HCwDB of the Week: The Greaseheads
Grease heads. Grease heads.
Douchey Smooshey Grease Heads.
Grease heads. Grease heads.
Wash them off. Yuck.
Give it up to the Greaser Twins for taking what was a surprisingly close and tight vote. And by close and tight, I mean Jenny. Because… yeah, you don’t need me to finish that one.
Supreme ‘bagslayer darksock tosses out one of those time delayed Emo Phillips smackdowns with the following:
Gotta be Greaseheads, only because the guy on the left is named Lou Brickhater and the guy on the right is named Dick B. Shynen.Think about it and get back to me…
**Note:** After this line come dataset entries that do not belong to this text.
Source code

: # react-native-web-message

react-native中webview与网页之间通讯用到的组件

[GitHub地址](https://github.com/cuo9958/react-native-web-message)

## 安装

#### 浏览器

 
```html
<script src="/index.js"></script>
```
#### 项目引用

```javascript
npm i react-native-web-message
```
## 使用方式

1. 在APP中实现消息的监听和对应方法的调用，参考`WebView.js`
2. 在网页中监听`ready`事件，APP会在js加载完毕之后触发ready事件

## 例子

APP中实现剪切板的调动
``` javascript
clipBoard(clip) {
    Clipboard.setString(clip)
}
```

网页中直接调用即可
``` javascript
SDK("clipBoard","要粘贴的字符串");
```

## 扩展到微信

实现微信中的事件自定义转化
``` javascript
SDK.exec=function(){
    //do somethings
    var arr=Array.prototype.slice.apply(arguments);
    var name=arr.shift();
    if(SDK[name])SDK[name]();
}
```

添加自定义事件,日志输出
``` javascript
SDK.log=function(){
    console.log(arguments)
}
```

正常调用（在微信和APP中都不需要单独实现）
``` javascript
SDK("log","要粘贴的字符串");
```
The very sad sad also makes the case that Grease is the word, and that word is douche:
Greaseheads take it for me. The very thought of their toxic spikes injecting poison in the lovely Ukrainian babe’s brain makes my heart weep for what will become of her hopes and dreams in the new world. Just-got-out-of-bed mohawk greashead and his shiney purple tie with matching hankie and matching shiney grease face are enough to make me wonder how long it’s been since I last saw someone wearing something from Structure. What, is he the MC of the Greasedouche Gala?
Yes, I believe he is indeed the MC of the Greasedouche Gala. Well done, semi-anonymous Sad.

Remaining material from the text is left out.